*DATA EXTRACT*.
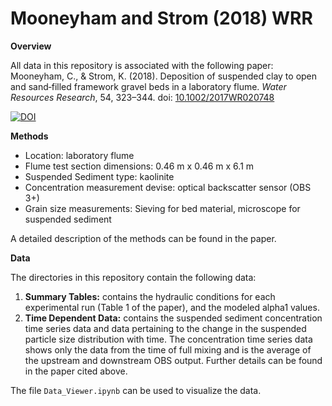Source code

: # Mooneyham and Strom (2018) WRR
**Overview** 

All data in this repository is associated with the following paper: Mooneyham, C., & Strom, K. (2018). Deposition of suspended clay to open and sand‐filled framework gravel beds in a laboratory flume. *Water Resources Research*, 54, 323–344. doi: [10.1002/2017WR020748](https://doi.org/10.1002/2017WR020748)

[![DOI](https://zenodo.org/badge/135752243.svg)](https://zenodo.org/badge/latestdoi/135752243)

__Methods__
- Location: laboratory flume
- Flume test section dimensions: 0.46 m x 0.46 m x 6.1 m
- Suspended Sediment type: kaolinite
- Concentration measurement devise: optical backscatter sensor (OBS 3+)
- Grain size measurements: Sieving for bed material, microscope for suspended sediment

A detailed description of the methods can be found in the paper.

__Data__

The directories in this repository contain the following data:
1. __Summary Tables:__ contains the hydraulic conditions for each experimental run (Table 1 of the paper), and the modeled alpha1 values.
2. __Time Dependent Data:__ contains the suspended sediment concentration time series data and data pertaining to the change in the suspended particle size distribution with time. The concentration time series data shows only the data from the time of full mixing and is the average of the upstream and downstream OBS output. Further details can be found in the paper cited above.

The file `Data_Viewer.ipynb` can be used to visualize the data.  
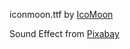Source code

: iconmoon.ttf by <a href="https://icomoon.io">IcoMoon</a>

Sound Effect from <a href="https://pixabay.com/?utm_source=link-attribution&utm_medium=referral&utm_campaign=music&utm_content=14612">Pixabay</a>


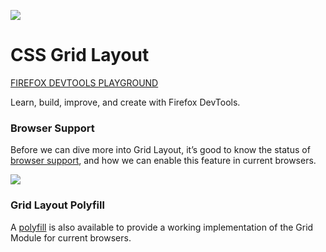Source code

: 
![](https://mozilladevelopers.github.io/playground/static/cssgrid.025372ef.png)

# CSS Grid Layout

[FIREFOX DEVTOOLS PLAYGROUND](https://mozilladevelopers.github.io/playground/)

Learn, build, improve, and create with Firefox DevTools.

### Browser Support
Before we can dive more into Grid Layout, it’s good to know the status of [browser support](https://caniuse.com/#feat=css-grid), and how we can enable this feature in current browsers.

![](https://dab1nmslvvntp.cloudfront.net/wp-content/uploads/2016/03/1490207852cssgridcaniuse.png)

### Grid Layout Polyfill
A [polyfill](https://github.com/FremyCompany/css-grid-polyfill) is also available to provide a working implementation of the Grid Module for current browsers.
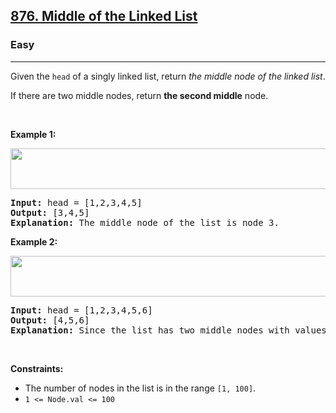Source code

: <h2><a href="https://leetcode.com/problems/middle-of-the-linked-list/">876. Middle of the Linked List</a></h2><h3>Easy</h3><hr><div class=""><p class="">Given the <code class="">head</code> of a singly linked list, return <em class="">the middle node of the linked list</em>.</p>

<p class="">If there are two middle nodes, return <strong class="">the second middle</strong> node.</p>

<p class="">&nbsp;</p>
<p class=""><strong class="">Example 1:</strong></p>
<img alt="" src="https://assets.leetcode.com/uploads/2021/07/23/lc-midlist1.jpg" style="width: 544px; height: 65px;">
<pre class=""><strong class="">Input:</strong> head = [1,2,3,4,5]
<strong class="">Output:</strong> [3,4,5]
<strong class="">Explanation:</strong> The middle node of the list is node 3.
</pre>

<p class=""><strong class="">Example 2:</strong></p>
<img alt="" src="https://assets.leetcode.com/uploads/2021/07/23/lc-midlist2.jpg" style="width: 664px; height: 65px;" naptha_cursor="text">
<pre class=""><strong class="">Input:</strong> head = [1,2,3,4,5,6]
<strong class="">Output:</strong> [4,5,6]
<strong class="">Explanation:</strong> Since the list has two middle nodes with values 3 and 4, we return the second one.
</pre>

<p class="">&nbsp;</p>
<p class=""><strong class="">Constraints:</strong></p>

<ul class="">
	<li class="">The number of nodes in the list is in the range <code class="">[1, 100]</code>.</li>
	<li class=""><code class="">1 &lt;= Node.val &lt;= 100</code></li>
</ul>
</div>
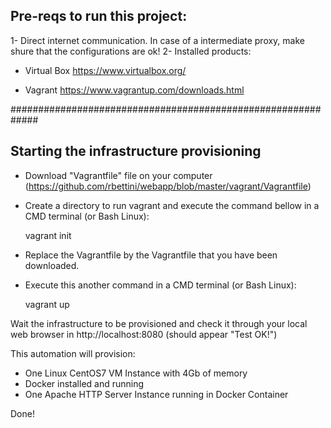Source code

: ## Pre-reqs to run this project:

1- Direct internet communication. In case of a intermediate proxy, make shure that the configurations are ok!
2- Installed products:

- Virtual Box
https://www.virtualbox.org/

- Vagrant
https://www.vagrantup.com/downloads.html


#############################################################

## Starting the infrastructure provisioning

- Download "Vagrantfile" file on your computer (https://github.com/rbettini/webapp/blob/master/vagrant/Vagrantfile)
- Create a directory to run vagrant and execute the command bellow in a CMD terminal (or Bash Linux):

  vagrant init

- Replace the Vagrantfile by the Vagrantfile that you have been downloaded.
- Execute this another command in a CMD terminal (or Bash Linux):
  
  vagrant up
  
  
Wait the infrastructure to be provisioned and check it through your local web browser in http://localhost:8080 (should appear "Test OK!")


This automation will provision:

- One Linux CentOS7 VM Instance with 4Gb of memory
- Docker installed and running
- One Apache HTTP Server Instance running in Docker Container

Done!
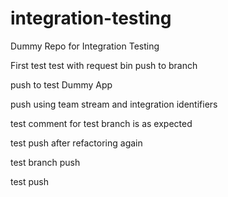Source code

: # integration-testing
Dummy Repo for Integration Testing

First test
test with request bin
push to branch

push to test Dummy App 

push using team stream and integration identifiers

test comment for test branch is as expected

test push after refactoring again

test branch push

test push
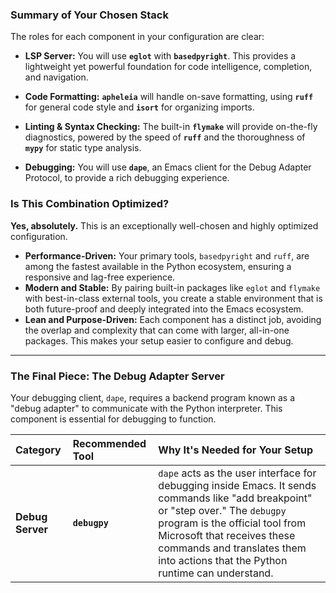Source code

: ### Summary of Your Chosen Stack

The roles for each component in your configuration are clear:

- **LSP Server:** You will use **`eglot`** with **`basedpyright`**. This provides a lightweight yet powerful foundation for code intelligence, completion, and navigation.

- **Code Formatting:** **`apheleia`** will handle on-save formatting, using **`ruff`** for general code style and **`isort`** for organizing imports.

- **Linting & Syntax Checking:** The built-in **`flymake`** will provide on-the-fly diagnostics, powered by the speed of **`ruff`** and the thoroughness of **`mypy`** for static type analysis.

- **Debugging:** You will use **`dape`**, an Emacs client for the Debug Adapter Protocol, to provide a rich debugging experience.

### Is This Combination Optimized?

**Yes, absolutely.** This is an exceptionally well-chosen and highly optimized configuration.

- **Performance-Driven:** Your primary tools, `basedpyright` and `ruff`, are among the fastest available in the Python ecosystem, ensuring a responsive and lag-free experience.
- **Modern and Stable:** By pairing built-in packages like `eglot` and `flymake` with best-in-class external tools, you create a stable environment that is both future-proof and deeply integrated into the Emacs ecosystem.
- **Lean and Purpose-Driven:** Each component has a distinct job, avoiding the overlap and complexity that can come with larger, all-in-one packages. This makes your setup easier to configure and debug.

---

### The Final Piece: The Debug Adapter Server

Your debugging client, `dape`, requires a backend program known as a "debug adapter" to communicate with the Python interpreter. This component is essential for debugging to function.

| Category         | Recommended Tool | Why It's Needed for Your Setup                                                                                                                                                                                                                                                        |
| :--------------- | :--------------- | :------------------------------------------------------------------------------------------------------------------------------------------------------------------------------------------------------------------------------------------------------------------------------------ |
| **Debug Server** | **`debugpy`**    | `dape` acts as the user interface for debugging inside Emacs. It sends commands like "add breakpoint" or "step over." The `debugpy` program is the official tool from Microsoft that receives these commands and translates them into actions that the Python runtime can understand. |
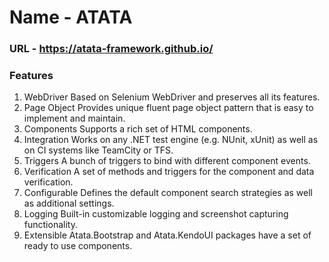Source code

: # Name - ATATA
### URL - https://atata-framework.github.io/
### Features
1. WebDriver 
Based on Selenium WebDriver and preserves all its features.
2. Page Object
Provides unique fluent page object pattern that is easy to implement and maintain.
3. Components
Supports a rich set of HTML components.
4. Integration
Works on any .NET test engine (e.g. NUnit, xUnit) as well as on CI systems like TeamCity or TFS.
5. Triggers
A bunch of triggers to bind with different component events.
6. Verification
A set of methods and triggers for the component and data verification.
7. Configurable
Defines the default component search strategies as well as additional settings.
8. Logging
Built-in customizable logging and screenshot capturing functionality.
9. Extensible
Atata.Bootstrap and Atata.KendoUI packages have a set of ready to use components.
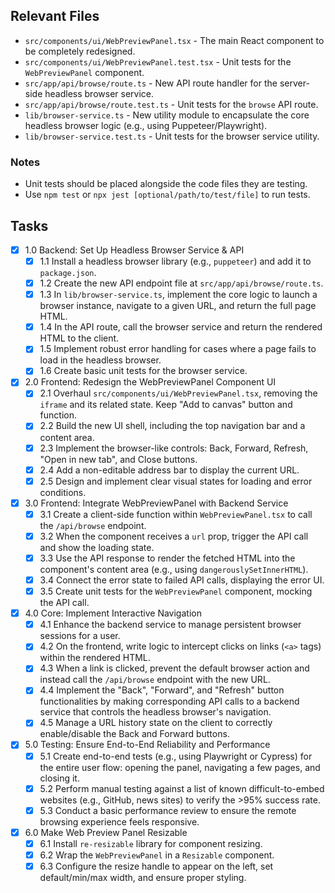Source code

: ## Relevant Files

- `src/components/ui/WebPreviewPanel.tsx` - The main React component to be completely redesigned.
- `src/components/ui/WebPreviewPanel.test.tsx` - Unit tests for the `WebPreviewPanel` component.
- `src/app/api/browse/route.ts` - New API route handler for the server-side headless browser service.
- `src/app/api/browse/route.test.ts` - Unit tests for the `browse` API route.
- `lib/browser-service.ts` - New utility module to encapsulate the core headless browser logic (e.g., using Puppeteer/Playwright).
- `lib/browser-service.test.ts` - Unit tests for the browser service utility.

### Notes

- Unit tests should be placed alongside the code files they are testing.
- Use `npm test` or `npx jest [optional/path/to/test/file]` to run tests.

## Tasks

- [x] 1.0 Backend: Set Up Headless Browser Service & API
  - [x] 1.1 Install a headless browser library (e.g., `puppeteer`) and add it to `package.json`.
  - [x] 1.2 Create the new API endpoint file at `src/app/api/browse/route.ts`.
  - [x] 1.3 In `lib/browser-service.ts`, implement the core logic to launch a browser instance, navigate to a given URL, and return the full page HTML.
  - [x] 1.4 In the API route, call the browser service and return the rendered HTML to the client.
  - [x] 1.5 Implement robust error handling for cases where a page fails to load in the headless browser.
  - [x] 1.6 Create basic unit tests for the browser service.

- [x] 2.0 Frontend: Redesign the WebPreviewPanel Component UI
  - [x] 2.1 Overhaul `src/components/ui/WebPreviewPanel.tsx`, removing the `iframe` and its related state. Keep "Add to canvas" button and function.
  - [x] 2.2 Build the new UI shell, including the top navigation bar and a content area.
  - [x] 2.3 Implement the browser-like controls: Back, Forward, Refresh, "Open in new tab", and Close buttons.
  - [x] 2.4 Add a non-editable address bar to display the current URL.
  - [x] 2.5 Design and implement clear visual states for loading and error conditions.

- [x] 3.0 Frontend: Integrate WebPreviewPanel with Backend Service
  - [x] 3.1 Create a client-side function within `WebPreviewPanel.tsx` to call the `/api/browse` endpoint.
  - [x] 3.2 When the component receives a `url` prop, trigger the API call and show the loading state.
  - [x] 3.3 Use the API response to render the fetched HTML into the component's content area (e.g., using `dangerouslySetInnerHTML`).
  - [x] 3.4 Connect the error state to failed API calls, displaying the error UI.
  - [x] 3.5 Create unit tests for the `WebPreviewPanel` component, mocking the API call.

- [x] 4.0 Core: Implement Interactive Navigation
  - [x] 4.1 Enhance the backend service to manage persistent browser sessions for a user.
  - [x] 4.2 On the frontend, write logic to intercept clicks on links (`<a>` tags) within the rendered HTML.
  - [x] 4.3 When a link is clicked, prevent the default browser action and instead call the `/api/browse` endpoint with the new URL.
  - [x] 4.4 Implement the "Back", "Forward", and "Refresh" button functionalities by making corresponding API calls to a backend service that controls the headless browser's navigation.
  - [x] 4.5 Manage a URL history state on the client to correctly enable/disable the Back and Forward buttons.

- [x] 5.0 Testing: Ensure End-to-End Reliability and Performance
  - [x] 5.1 Create end-to-end tests (e.g., using Playwright or Cypress) for the entire user flow: opening the panel, navigating a few pages, and closing it.
  - [x] 5.2 Perform manual testing against a list of known difficult-to-embed websites (e.g., GitHub, news sites) to verify the >95% success rate.
  - [x] 5.3 Conduct a basic performance review to ensure the remote browsing experience feels responsive.

- [x] 6.0 Make Web Preview Panel Resizable
  - [x] 6.1 Install `re-resizable` library for component resizing.
  - [x] 6.2 Wrap the `WebPreviewPanel` in a `Resizable` component.
  - [x] 6.3 Configure the resize handle to appear on the left, set default/min/max width, and ensure proper styling. 
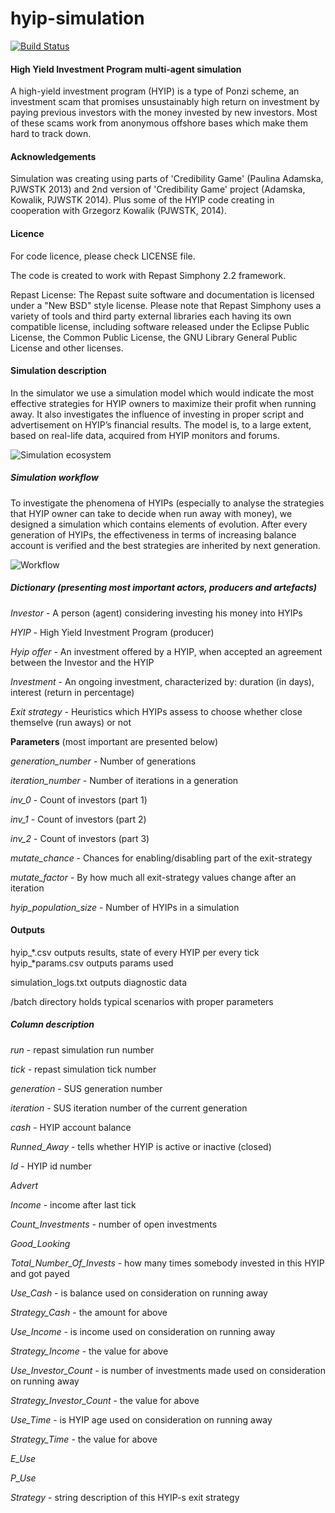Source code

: hyip-simulation
===============

[![Build Status](https://drone.io/github.com/ResearchGeek/hyip-simulation/status.png)](https://drone.io/github.com/ResearchGeek/hyip-simulation/latest)

#### High Yield Investment Program multi-agent simulation

A high-yield investment program (HYIP) is a type of Ponzi scheme, an investment scam that promises unsustainably high return on investment by paying previous investors with the money invested by new investors. Most of these scams work from anonymous offshore bases which make them hard to track down.

#### Acknowledgements

Simulation was creating using parts of 'Credibility Game' (Paulina Adamska, PJWSTK 2013) and 2nd version of 'Credibility Game' project (Adamska, Kowalik, PJWSTK 2014). Plus some of the HYIP code creating in cooperation with Grzegorz Kowalik (PJWSTK, 2014).

#### Licence

For code licence, please check LICENSE file.

The code is created to work with Repast Simphony 2.2 framework.

Repast License: The Repast suite software and documentation is licensed under a "New BSD" style license. Please note that Repast Simphony uses a variety of tools and third party external libraries each having its own compatible license, including software released under the Eclipse Public License, the Common Public License, the GNU Library General Public License and other licenses.

#### Simulation description

In the simulator we use a simulation model which would indicate the most effective strategies for HYIP owners to maximize their profit when running away. It also investigates the influence of investing in proper script and advertisement on HYIP’s financial results. The model is, to a large extent, based on real-life data, acquired from HYIP monitors and forums.

![Simulation ecosystem](https://dl.dropboxusercontent.com/u/103068909/hyip-ecosystem.png "Simulation ecosystem")

##### Simulation workflow

To investigate the phenomena of HYIPs (especially to analyse the strategies that HYIP owner can take to decide when run away with money), we designed a simulation which contains elements of evolution. After every generation of HYIPs, the effectiveness in terms of increasing balance account is verified and the best strategies are inherited by next generation.

![Workflow](https://dl.dropboxusercontent.com/u/103068909/hyip-sim-workflow.png "Workflow")

##### Dictionary (presenting most important actors, producers and artefacts)

*Investor* - A person (agent) considering investing his money into HYIPs

*HYIP* - High Yield Investment Program (producer)

*Hyip offer* - An investment offered by a HYIP, when accepted an agreement between the Investor and the HYIP

*Investment* - An ongoing investment, characterized by: duration (in days), interest (return in percentage)

*Exit strategy* - Heuristics which HYIPs assess to choose whether close themselve (run aways) or not

**Parameters** (most important are presented below)

*generation_number* - Number of generations

*iteration_number* - Number of iterations in a generation

*inv_0* - Count of investors (part 1)

*inv_1* - Count of investors (part 2)

*inv_2* - Count of investors (part 3)

*mutate_chance* - Chances for enabling/disabling part of the exit-strategy

*mutate_factor* - By how much all exit-strategy values change after an iteration

*hyip_population_size* - Number of HYIPs in a simulation

#### Outputs

hyip_*.csv outputs results, state of every HYIP per every tick
hyip_*params.csv outputs params used

simulation_logs.txt outputs diagnostic data

/batch directory holds typical scenarios with proper parameters

##### Column description

*run* - repast simulation run number

*tick* - repast simulation tick number

*generation* - SUS generation number

*iteration* - SUS iteration number of the current generation

*cash* - HYIP account balance

*Runned_Away* - tells whether HYIP is active or inactive (closed)

*Id* - HYIP id number

*Advert*

*Income* - income after last tick

*Count_Investments* - number of open investments

*Good_Looking*

*Total_Number_Of_Invests* - how many times somebody invested in this HYIP and got payed

*Use_Cash* - is balance used on consideration on running away

*Strategy_Cash* - the amount for above

*Use_Income* - is income used on consideration on running away

*Strategy_Income* - the value for above

*Use_Investor_Count* - is number of investments made used on consideration on running away

*Strategy_Investor_Count* - the value for above

*Use_Time* - is HYIP age used on consideration on running away

*Strategy_Time* - the value for above

*E_Use*

*P_Use*

*Strategy* - string description of this HYIP-s exit strategy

*PROBLEM DESCRIPTION*. Wherever "client" turns up in the records, copy the whole line.

*SOLUTION TO THE EXERCISE*.
- **Debugging:** You will use **`dape`**, an Emacs client for the Debug Adapter Protocol, to provide a rich debugging experience.
Your debugging client, `dape`, requires a backend program known as a "debug adapter" to communicate with the Python interpreter. This component is essential for debugging to function.
  - [x] 1.4 In the API route, call the browser service and return the rendered HTML to the client.
  - [x] 3.1 Create a client-side function within `WebPreviewPanel.tsx` to call the `/api/browse` endpoint.
  - [x] 4.5 Manage a URL history state on the client to correctly enable/disable the Back and Forward buttons.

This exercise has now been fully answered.